En la Constitución en vigencia, es su artículo 8, el numeral que más se aproxima a estas nacionalizaciones es el 5, que expresa: “Las que obtengan la nacionalidad ecuatoriana por haber prestado servicios relevantes al país con su talento o esfuerzo individual”.
Esta historieta no es nada nueva en nuestro medio, estamos repletos de estas actitudes, estos casos se recogen desde la década de los 40 cuando se les regaló nuestra nacionalidad a los panameños Luis y José Mendoza que jugaban en Paraguay, incrementándose este artificio “legal” en los años 80 cuando el futbol dejó de ser un deporte de entretenimiento para convertirse en una gran empresa con muchos intereses incluidos, que deformó toda su belleza y alegría.
A los que nos gusta el fútbol, siempre en nuestras charlas nos preguntamos: ¿Y qué es de la vida de tantos jugadores nacionalizados ecuatorianos?

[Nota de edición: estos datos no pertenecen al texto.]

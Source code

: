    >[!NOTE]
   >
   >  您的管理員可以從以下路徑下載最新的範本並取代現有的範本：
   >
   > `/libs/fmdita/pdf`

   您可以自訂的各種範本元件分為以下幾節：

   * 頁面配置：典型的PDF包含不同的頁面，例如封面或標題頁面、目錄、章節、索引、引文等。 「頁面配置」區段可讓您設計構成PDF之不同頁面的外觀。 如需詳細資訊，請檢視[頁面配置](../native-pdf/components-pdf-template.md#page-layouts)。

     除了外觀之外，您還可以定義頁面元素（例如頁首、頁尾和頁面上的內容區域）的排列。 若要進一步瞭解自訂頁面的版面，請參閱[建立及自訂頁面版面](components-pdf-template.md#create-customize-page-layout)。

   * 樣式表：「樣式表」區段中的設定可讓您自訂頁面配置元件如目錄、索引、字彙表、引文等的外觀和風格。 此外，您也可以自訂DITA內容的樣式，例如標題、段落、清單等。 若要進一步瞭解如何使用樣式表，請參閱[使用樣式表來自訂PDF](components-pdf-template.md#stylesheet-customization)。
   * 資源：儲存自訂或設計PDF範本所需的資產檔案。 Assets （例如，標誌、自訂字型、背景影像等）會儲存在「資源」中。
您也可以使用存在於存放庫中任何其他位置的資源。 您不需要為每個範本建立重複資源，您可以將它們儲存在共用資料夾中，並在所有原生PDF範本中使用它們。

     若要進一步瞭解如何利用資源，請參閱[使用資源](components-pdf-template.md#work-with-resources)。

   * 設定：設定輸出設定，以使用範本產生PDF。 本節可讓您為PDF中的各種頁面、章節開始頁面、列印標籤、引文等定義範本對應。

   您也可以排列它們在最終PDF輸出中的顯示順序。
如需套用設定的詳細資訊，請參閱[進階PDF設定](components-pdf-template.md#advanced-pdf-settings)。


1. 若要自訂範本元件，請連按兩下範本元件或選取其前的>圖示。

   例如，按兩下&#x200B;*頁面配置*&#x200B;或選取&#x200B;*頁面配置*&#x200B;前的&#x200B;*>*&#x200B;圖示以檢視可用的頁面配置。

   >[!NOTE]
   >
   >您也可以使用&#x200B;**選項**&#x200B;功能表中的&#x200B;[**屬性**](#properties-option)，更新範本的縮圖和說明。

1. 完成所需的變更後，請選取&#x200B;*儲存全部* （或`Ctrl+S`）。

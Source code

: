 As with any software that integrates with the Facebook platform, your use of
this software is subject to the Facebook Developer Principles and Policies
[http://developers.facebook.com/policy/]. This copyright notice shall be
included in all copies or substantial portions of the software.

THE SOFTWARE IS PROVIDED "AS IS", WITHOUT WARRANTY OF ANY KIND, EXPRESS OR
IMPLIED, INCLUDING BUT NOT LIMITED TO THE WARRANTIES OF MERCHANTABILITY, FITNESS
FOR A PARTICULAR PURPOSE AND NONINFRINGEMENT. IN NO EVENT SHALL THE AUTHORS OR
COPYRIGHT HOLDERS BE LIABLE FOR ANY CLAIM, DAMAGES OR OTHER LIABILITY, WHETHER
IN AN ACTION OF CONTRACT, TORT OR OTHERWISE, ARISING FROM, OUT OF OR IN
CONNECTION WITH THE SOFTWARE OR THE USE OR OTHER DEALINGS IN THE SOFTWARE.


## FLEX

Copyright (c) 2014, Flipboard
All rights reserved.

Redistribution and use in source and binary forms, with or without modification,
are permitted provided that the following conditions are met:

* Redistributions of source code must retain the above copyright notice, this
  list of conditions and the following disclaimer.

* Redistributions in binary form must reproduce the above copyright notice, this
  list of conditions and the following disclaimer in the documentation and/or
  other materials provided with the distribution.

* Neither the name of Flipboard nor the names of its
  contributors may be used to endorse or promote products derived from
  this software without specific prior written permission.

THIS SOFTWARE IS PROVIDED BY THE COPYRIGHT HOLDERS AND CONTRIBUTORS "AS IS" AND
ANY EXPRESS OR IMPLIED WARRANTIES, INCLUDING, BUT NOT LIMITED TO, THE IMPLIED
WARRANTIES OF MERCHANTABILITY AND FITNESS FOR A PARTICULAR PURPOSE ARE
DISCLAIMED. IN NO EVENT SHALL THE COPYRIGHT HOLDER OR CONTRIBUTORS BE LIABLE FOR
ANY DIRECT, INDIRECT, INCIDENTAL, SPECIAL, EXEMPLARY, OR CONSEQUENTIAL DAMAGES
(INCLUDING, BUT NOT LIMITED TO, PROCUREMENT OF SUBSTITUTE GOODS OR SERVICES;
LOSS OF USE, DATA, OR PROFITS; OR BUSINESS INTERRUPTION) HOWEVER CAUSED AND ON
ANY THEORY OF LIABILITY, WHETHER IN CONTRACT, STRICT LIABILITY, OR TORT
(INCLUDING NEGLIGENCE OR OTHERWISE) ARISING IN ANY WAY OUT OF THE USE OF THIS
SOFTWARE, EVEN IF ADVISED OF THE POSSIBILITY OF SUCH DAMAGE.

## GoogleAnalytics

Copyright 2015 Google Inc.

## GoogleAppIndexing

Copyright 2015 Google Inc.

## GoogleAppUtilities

Un contertulio responde: “Ellos hicieron de nuestras leyes un trasiego para beneficiarse”. Es verdad, nunca realizaron un acto relevante en bien del país, se les acabó la vida útil como deportistas y se largaron burlándose de las leyes y de todo un pueblo que los aplaudió, dejando un sendero abierto para que otros similares los emulen, bajo el amparo de dirigentes sin espíritu patrio, que no miran más allá de sus pingües intereses a corto plazo, relegando a muchos jóvenes con capacidades técnicas y físicas, que son el presente promisorio deportivo de un país tan venido a menos por estos días y desgastado por los bochornos que vive.
Una cosa es el amor a la patria y otro muy distinto es el amor a los billetes. Para reflexionar.